The Victorian Greens have enthusiastically supported the appointment of a Treaty Authority panel, labelling it a watershed moment.
The Authority - an effective independent umpire for Treaty negotiations - has been legislated, and its funding is guaranteed.
The appointment on Tuesday of five First Nations was welcomed as a significant step for Indigenous Australians, with First Peoples' Assembly co-chair Ngarra Murray saying the conversations will lead to better outcomes for "out people."
"Members of the Treaty Authority are respected figures of our communities who will have the responsibility and cultural authority to bring us together as we begin treaty negotiations," she said.
The state opposition questioned the salary of authority members, who are set to earn close to $400,000, but Minister for Treaty and First Peoples, Natalie Hutchins, told reporters on Tuesday the panel were entitled to be paid for the work they do.
On Wednesday, the Greens, who hold four seats in each of Victoria's houses of parliament and have supported all legislation around Treaty negotiations in the state, said the Authority appointments moved the state one step closer to Treaty.
"The task of negotiating the statewide Treaty will be historic," said party leader Samantha Ratnam.
"For more than a year the truth-telling commission has told the painful but important truth of our past, and the impact Australia's racist, colonial history has had on First Nations people."
The Yoorrook truth-telling commission - one of the significant policies recommended by the Assembly during its first term - saw then Premier Daniel Andrews, as well as ministers front or make statements, with Police Commissioner Shane Patton apologising for the harm caused by Victorian Police towards Indigenous Victorians.

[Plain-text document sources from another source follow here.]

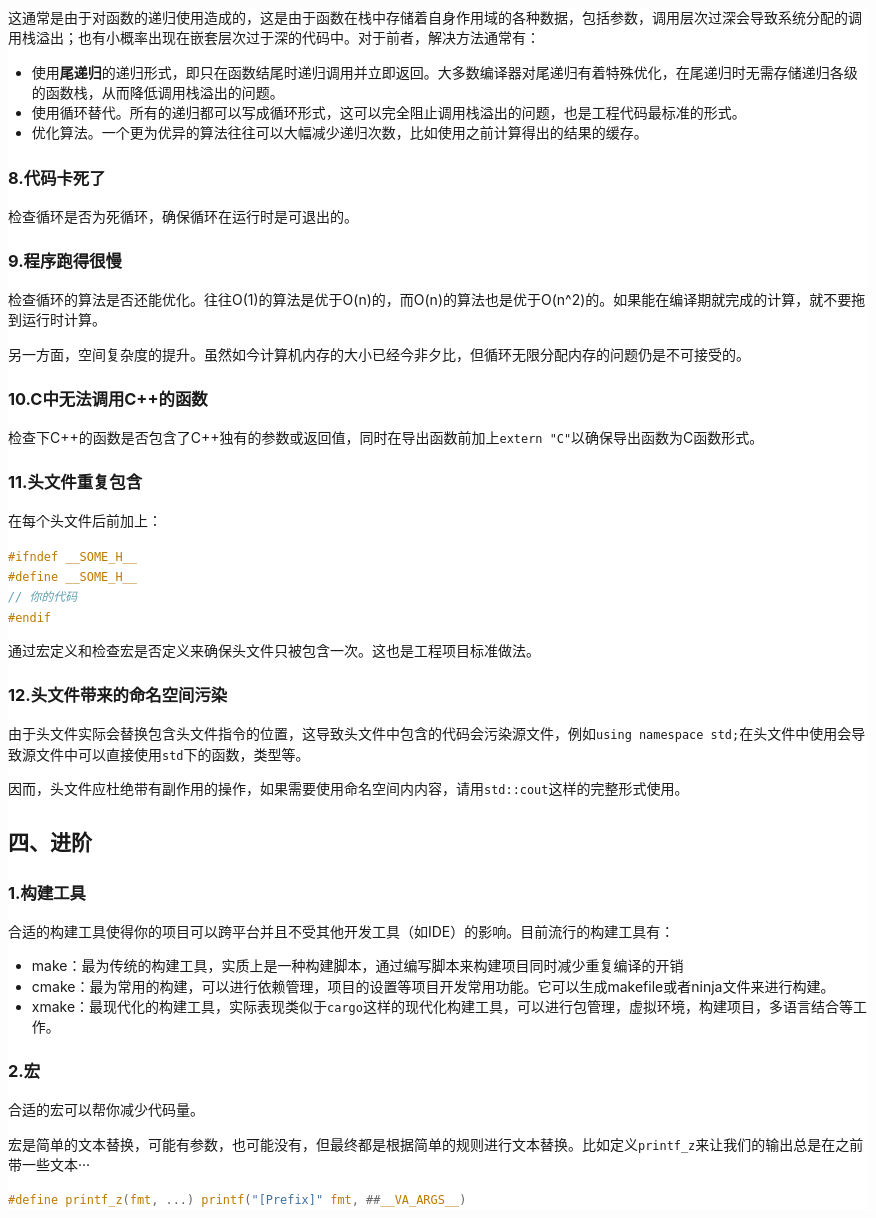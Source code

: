 这通常是由于对函数的递归使用造成的，这是由于函数在栈中存储着自身作用域的各种数据，包括参数，调用层次过深会导致系统分配的调用栈溢出；也有小概率出现在嵌套层次过于深的代码中。对于前者，解决方法通常有：

- 使用**尾递归**的递归形式，即只在函数结尾时递归调用并立即返回。大多数编译器对尾递归有着特殊优化，在尾递归时无需存储递归各级的函数栈，从而降低调用栈溢出的问题。
- 使用循环替代。所有的递归都可以写成循环形式，这可以完全阻止调用栈溢出的问题，也是工程代码最标准的形式。
- 优化算法。一个更为优异的算法往往可以大幅减少递归次数，比如使用之前计算得出的结果的缓存。

### 8.代码卡死了

检查循环是否为死循环，确保循环在运行时是可退出的。

### 9.程序跑得很慢

检查循环的算法是否还能优化。往往O(1)的算法是优于O(n)的，而O(n)的算法也是优于O(n^2)的。如果能在编译期就完成的计算，就不要拖到运行时计算。

另一方面，空间复杂度的提升。虽然如今计算机内存的大小已经今非夕比，但循环无限分配内存的问题仍是不可接受的。

### 10.C中无法调用C++的函数

检查下C++的函数是否包含了C++独有的参数或返回值，同时在导出函数前加上`extern "C"`以确保导出函数为C函数形式。

### 11.头文件重复包含

在每个头文件后前加上：

```C
#ifndef __SOME_H__
#define __SOME_H__
// 你的代码
#endif
```

通过宏定义和检查宏是否定义来确保头文件只被包含一次。这也是工程项目标准做法。

### 12.头文件带来的命名空间污染

由于头文件实际会替换包含头文件指令的位置，这导致头文件中包含的代码会污染源文件，例如`using namespace std;`在头文件中使用会导致源文件中可以直接使用`std`下的函数，类型等。

因而，头文件应杜绝带有副作用的操作，如果需要使用命名空间内内容，请用`std::cout`这样的完整形式使用。

## 四、进阶

### 1.构建工具

合适的构建工具使得你的项目可以跨平台并且不受其他开发工具（如IDE）的影响。目前流行的构建工具有：

- make：最为传统的构建工具，实质上是一种构建脚本，通过编写脚本来构建项目同时减少重复编译的开销
- cmake：最为常用的构建，可以进行依赖管理，项目的设置等项目开发常用功能。它可以生成makefile或者ninja文件来进行构建。
- xmake：最现代化的构建工具，实际表现类似于`cargo`这样的现代化构建工具，可以进行包管理，虚拟环境，构建项目，多语言结合等工作。

### 2.宏

合适的宏可以帮你减少代码量。

宏是简单的文本替换，可能有参数，也可能没有，但最终都是根据简单的规则进行文本替换。比如定义`printf_z`来让我们的输出总是在之前带一些文本···

```C
#define printf_z(fmt, ...) printf("[Prefix]" fmt, ##__VA_ARGS__)
```
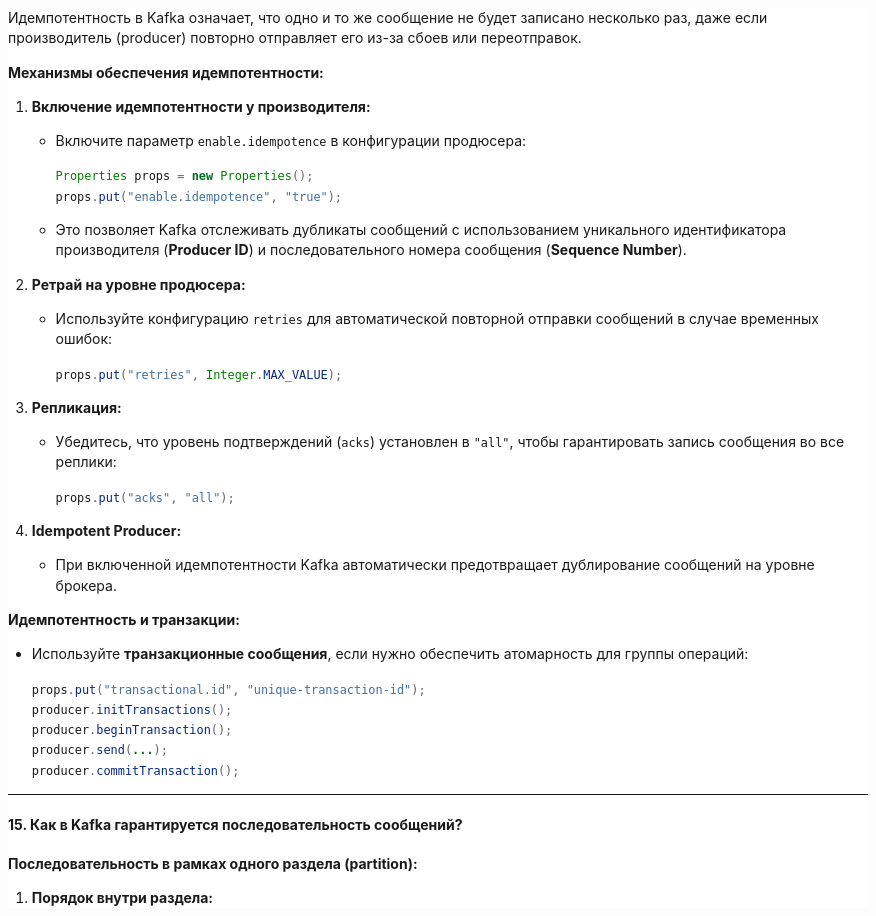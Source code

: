 Идемпотентность в Kafka означает, что одно и то же сообщение не будет записано несколько раз, даже если производитель (producer) повторно отправляет его из-за сбоев или переотправок.

 **Механизмы обеспечения идемпотентности:**

1. **Включение идемпотентности у производителя:**
    
    - Включите параметр `enable.idempotence` в конфигурации продюсера:
        
        ```java
        Properties props = new Properties();
        props.put("enable.idempotence", "true");
        ```
        
    - Это позволяет Kafka отслеживать дубликаты сообщений с использованием уникального идентификатора производителя (**Producer ID**) и последовательного номера сообщения (**Sequence Number**).
2. **Ретрай на уровне продюсера:**
    
    - Используйте конфигурацию `retries` для автоматической повторной отправки сообщений в случае временных ошибок:
        
        ```java
        props.put("retries", Integer.MAX_VALUE);
        ```
        
3. **Репликация:**
    
    - Убедитесь, что уровень подтверждений (`acks`) установлен в `"all"`, чтобы гарантировать запись сообщения во все реплики:
        
        ```java
        props.put("acks", "all");
        ```
        
4. **Idempotent Producer:**
    
    - При включенной идемпотентности Kafka автоматически предотвращает дублирование сообщений на уровне брокера.

 **Идемпотентность и транзакции:**

- Используйте **транзакционные сообщения**, если нужно обеспечить атомарность для группы операций:
    
    ```java
    props.put("transactional.id", "unique-transaction-id");
    producer.initTransactions();
    producer.beginTransaction();
    producer.send(...);
    producer.commitTransaction();
    ```
    
---
#### 15. Как в Kafka гарантируется последовательность сообщений?

 **Последовательность в рамках одного раздела (partition):**

1. **Порядок внутри раздела:**
    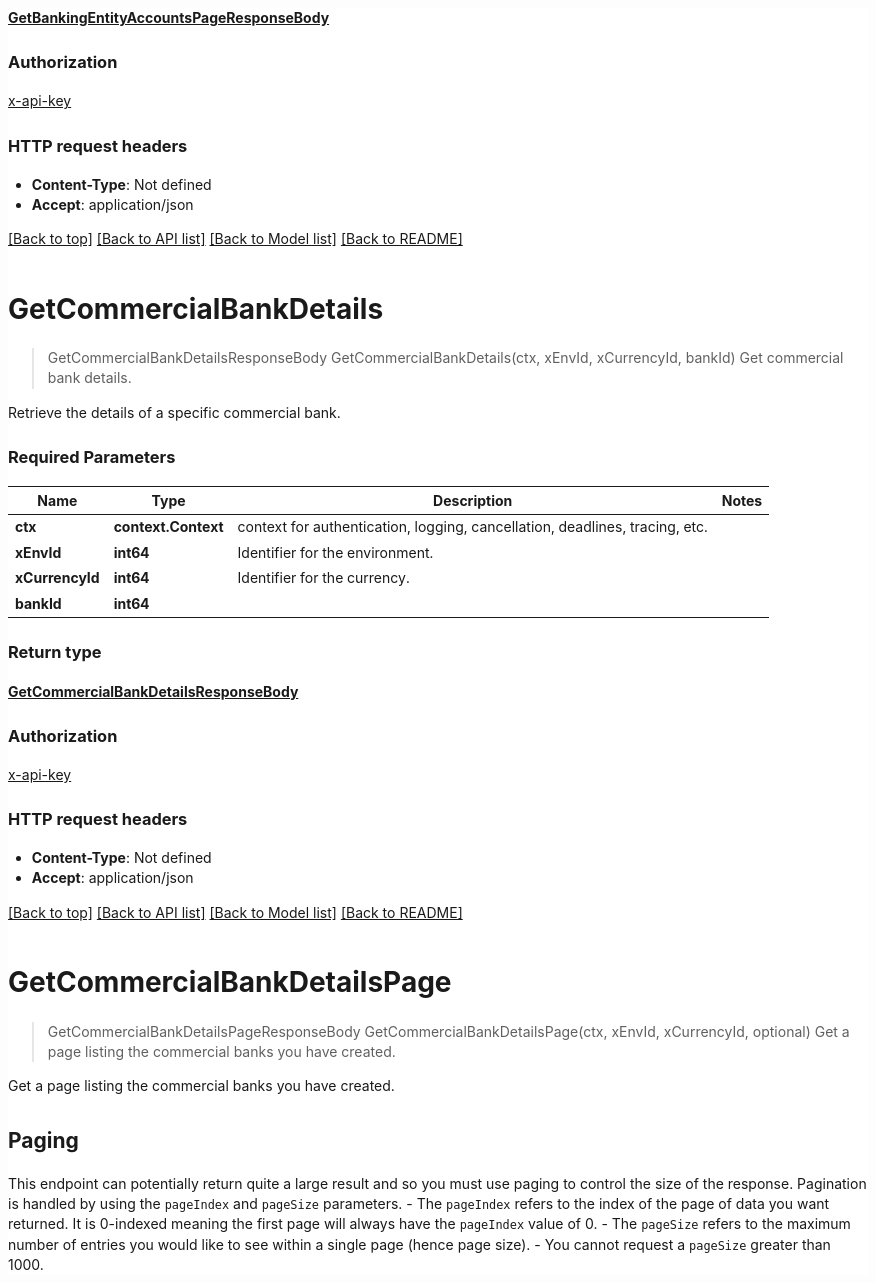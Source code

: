 [**GetBankingEntityAccountsPageResponseBody**](GetBankingEntityAccountsPageResponseBody.md)

### Authorization

[x-api-key](../README.md#x-api-key)

### HTTP request headers

 - **Content-Type**: Not defined
 - **Accept**: application/json

[[Back to top]](#) [[Back to API list]](../README.md#documentation-for-api-endpoints) [[Back to Model list]](../README.md#documentation-for-models) [[Back to README]](../README.md)

# **GetCommercialBankDetails**
> GetCommercialBankDetailsResponseBody GetCommercialBankDetails(ctx, xEnvId, xCurrencyId, bankId)
Get commercial bank details.

Retrieve the details of a specific commercial bank.

### Required Parameters

Name | Type | Description  | Notes
------------- | ------------- | ------------- | -------------
 **ctx** | **context.Context** | context for authentication, logging, cancellation, deadlines, tracing, etc.
  **xEnvId** | **int64**| Identifier for the environment. | 
  **xCurrencyId** | **int64**| Identifier for the currency. | 
  **bankId** | **int64**|  | 

### Return type

[**GetCommercialBankDetailsResponseBody**](GetCommercialBankDetailsResponseBody.md)

### Authorization

[x-api-key](../README.md#x-api-key)

### HTTP request headers

 - **Content-Type**: Not defined
 - **Accept**: application/json

[[Back to top]](#) [[Back to API list]](../README.md#documentation-for-api-endpoints) [[Back to Model list]](../README.md#documentation-for-models) [[Back to README]](../README.md)

# **GetCommercialBankDetailsPage**
> GetCommercialBankDetailsPageResponseBody GetCommercialBankDetailsPage(ctx, xEnvId, xCurrencyId, optional)
Get a page listing the commercial banks you have created.

Get a page listing the commercial banks you have created.  <h2> Paging </h2>  This endpoint can potentially return quite a large result and so you must use paging to control the size of the response.  Pagination is handled by using the `pageIndex` and `pageSize` parameters.  - The `pageIndex` refers to the index of the page of data you want returned. It is 0-indexed meaning the first page will always have the `pageIndex` value of 0.  - The `pageSize` refers to the maximum number of entries you would like to see within a single page (hence page size).    - You cannot request a `pageSize` greater than  1000.

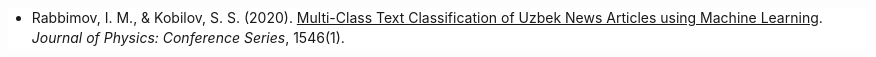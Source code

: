 - Rabbimov, I. M., & Kobilov, S. S. (2020). [Multi-Class Text Classification of Uzbek News Articles using Machine Learning](https://doi.org/10.1088/1742-6596/1546/1/012097). *Journal of Physics: Conference Series*, 1546(1).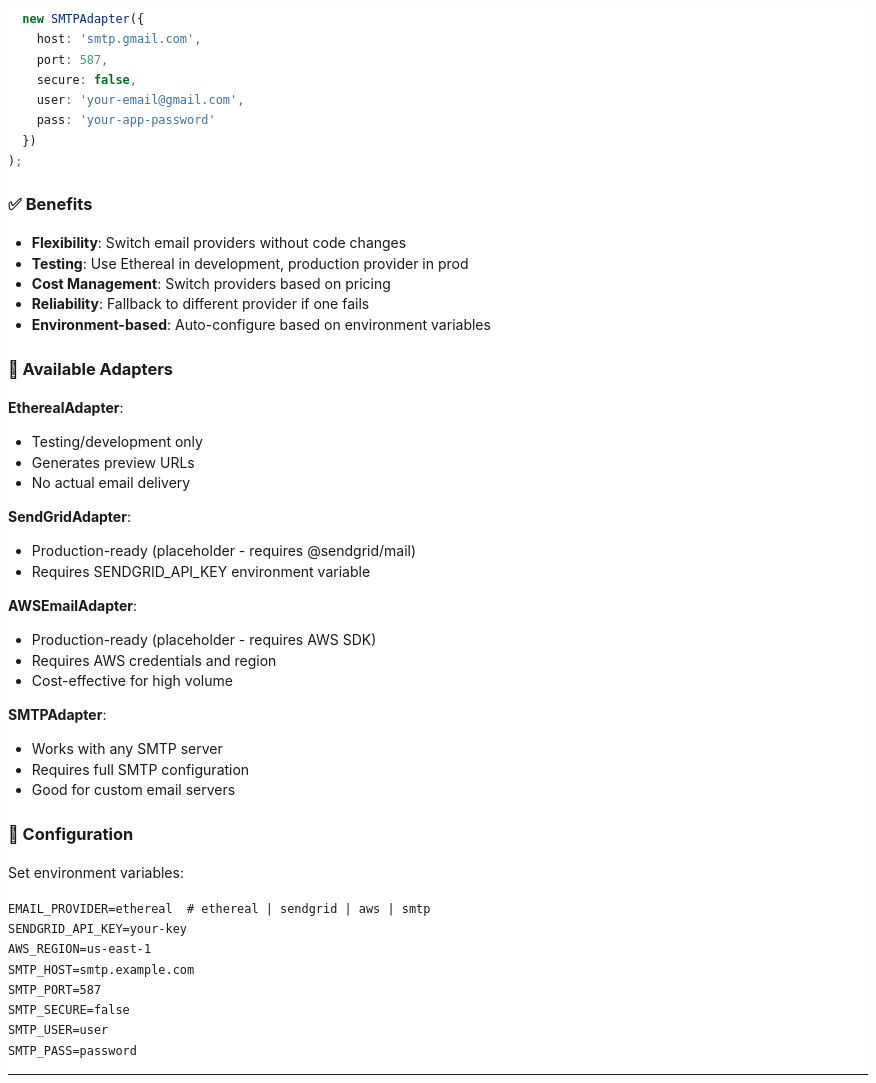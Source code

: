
 ```typescript
  new SMTPAdapter({
    host: 'smtp.gmail.com',
    port: 587,
    secure: false,
    user: 'your-email@gmail.com',
    pass: 'your-app-password'
  })
);
```

### ✅ Benefits
- **Flexibility**: Switch email providers without code changes
- **Testing**: Use Ethereal in development, production provider in prod
- **Cost Management**: Switch providers based on pricing
- **Reliability**: Fallback to different provider if one fails
- **Environment-based**: Auto-configure based on environment variables

### 🔧 Available Adapters

**EtherealAdapter**:
- Testing/development only
- Generates preview URLs
- No actual email delivery

**SendGridAdapter**:
- Production-ready (placeholder - requires @sendgrid/mail)
- Requires SENDGRID_API_KEY environment variable

**AWSEmailAdapter**:
- Production-ready (placeholder - requires AWS SDK)
- Requires AWS credentials and region
- Cost-effective for high volume

**SMTPAdapter**:
- Works with any SMTP server
- Requires full SMTP configuration
- Good for custom email servers

### 🔧 Configuration

Set environment variables:

```env
EMAIL_PROVIDER=ethereal  # ethereal | sendgrid | aws | smtp
SENDGRID_API_KEY=your-key
AWS_REGION=us-east-1
SMTP_HOST=smtp.example.com
SMTP_PORT=587
SMTP_SECURE=false
SMTP_USER=user
SMTP_PASS=password
```

---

Ms Ratnam said the Yoorrook commission also told of "our present" and the harms that still remain from colonisation.
"We see them in the laws and policies that cause deaths in custody, children still being taken from families, and in the trauma and impoverishment of many First Nations people," she said.
"Now we must see a Treaty deliver peace, justice, rights and healing for the First peoples of this land."